1. The action in this case was brought by the respondent to recover a certain sum of money from the appellant on account of toll leviable on paddy exported from the territory of the Punt Suchiv to Pen via Umber Khind in British territory. The respondent alleged in his plaint, and it is found proved by both the Courts below, that, under a grant from the peshwas, who were the rulers at that time of the territory now owned by the Punt Suchiv, the respondent has acquired the right in that territory to levy a certain rate or cess on all imports into and exports from it. It goes by the name of the Tipnis Pansare right.
2. It is admitted before me that the cause of action arose in foreign territory, but it is contended that the suit lies in our Courts because the defendant resides in British jurisdiction. What the respondent claims, however, is an allowance granted by the Peshwa in permanence, and such an allowance, whether secured on land or not, being, according to Hindu law, nibandha, has been held to be immovable property: The Collector of Thana v. Hari Sitaram 6 B. 546; 559. This immovable property is situate, in the eye of law, in a foreign State, because, on the facts found, the right to levy the toll which the respondent claims is found to arise in the territory of the Punt Suchiv. To this state of facts the principle of the decision of this Court in Keshav v. Vinayak 23 B. 22 applies. It has been held there that a Court in British India has no jurisdiction to try a suit for the determination of a right to or interest in immovable property situated outside British India, when the right is denied. In the present case the respondent's claim has been contested by the appellant, and, though the suit is for a money claim it is in reality a claim to immovable property situate outside British territory.
3. Our-Courts no doubt have jurisdiction to try actions relating to such property where the persons against whom relief is sought are living within the jurisdiction, but that is 'upon the ground of a contract or some equity subsisting between the parties respecting immoveables situated out of the jurisdiction.' See the notes to Penn v. Lord Baltimore (1750) W. and T.L.C. (7th Edition) p. 768. There is no contract or equity here.
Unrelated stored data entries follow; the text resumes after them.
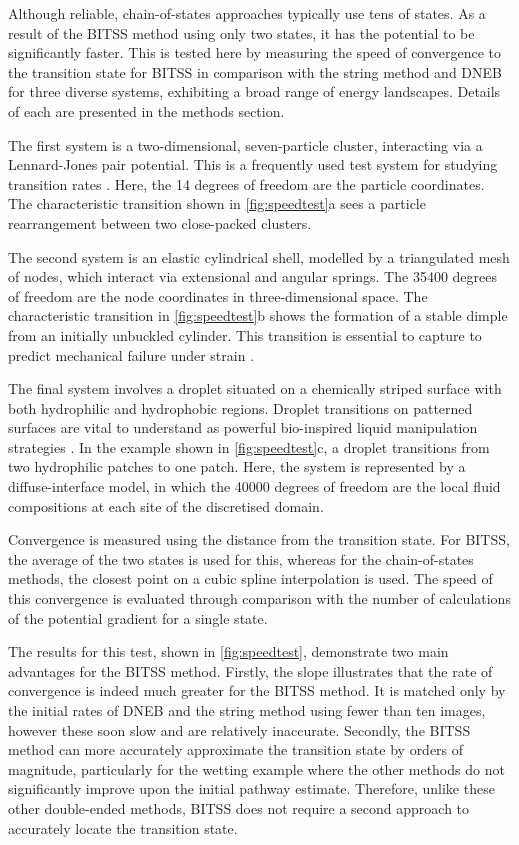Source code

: \documentclass[twocolumn,10pt]{revtex4}
\begin{document}
Although reliable, chain-of-states approaches typically use tens of states.
As a result of the BITSS method using only two states, it has the potential to be significantly faster.
This is tested here by measuring the speed of convergence to the transition state for BITSS in comparison with the string method and DNEB for three diverse systems, exhibiting a broad range of energy landscapes.
Details of each are presented in the methods section.

The first system is a two-dimensional, seven-particle cluster, interacting via a Lennard-Jones pair potential.
This is a frequently used test system for studying transition rates \cite{Wales2002,Passerone2001}.
Here, the \num{14} degrees of freedom are the particle coordinates.
The characteristic transition shown in \cref{fig:speedtest}a sees a particle rearrangement between two close-packed clusters.

The second system is an elastic cylindrical shell, modelled by a triangulated mesh of nodes, which interact via extensional and angular springs.
The \num{35400} degrees of freedom are the node coordinates in three-dimensional space.
The characteristic transition in \cref{fig:speedtest}b shows the formation of a stable dimple from an initially unbuckled cylinder.
This transition is essential to capture to predict mechanical failure under strain \cite{Panter2019,Virot2017}.

The final system involves a droplet situated on a chemically striped surface with both hydrophilic and hydrophobic regions.
Droplet transitions on patterned surfaces are vital to understand as powerful bio-inspired liquid manipulation strategies  \cite{Kusumaatmaja2006,Brown2016}.
In the example shown in \cref{fig:speedtest}c, a droplet transitions from two hydrophilic patches to one patch.
Here, the system is represented by a diffuse-interface model, in which the \num{40000} degrees of freedom are the local fluid compositions at each site of the discretised domain.

Convergence is measured using the distance from the transition state.
For BITSS, the average of the two states is used for this, whereas for the chain-of-states methods, the closest point on a cubic spline interpolation is used.
The speed of this convergence is evaluated through comparison with the number of calculations of the potential gradient for a single state.

The results for this test, shown in \cref{fig:speedtest}, demonstrate two main advantages for the BITSS method.
Firstly, the slope illustrates that the rate of convergence is indeed much greater for the BITSS method.
It is matched only by the initial rates of DNEB and the string method using fewer than ten images, however these soon slow and are relatively inaccurate.
Secondly, the BITSS method can more accurately approximate the transition state by orders of magnitude, particularly for the wetting example where the other methods do not significantly improve upon the initial pathway estimate.
Therefore, unlike these other double-ended methods, BITSS does not require a second approach to accurately locate the transition state.
\end{document}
On the other hand, what the respondent claims and what is found on the evidence is that the ruling power of a foreign State has assigned to the respondent the right of that power to levy toll on certain articles in that territory. 'The action is in the nature of an action for a penalty or to recover a tax; it is analogous to an action brought in one country to enforce the revenue laws of another. In such case it has always been held that an action will not lie outside the confines of the last mentioned State: 'Sydney Municipal Council v. Bull (1909) 1 K.B. 7. 12.
4. For these reasons the decree of the Court below must be reversed and the claim rejected with costs throughout on the respondent.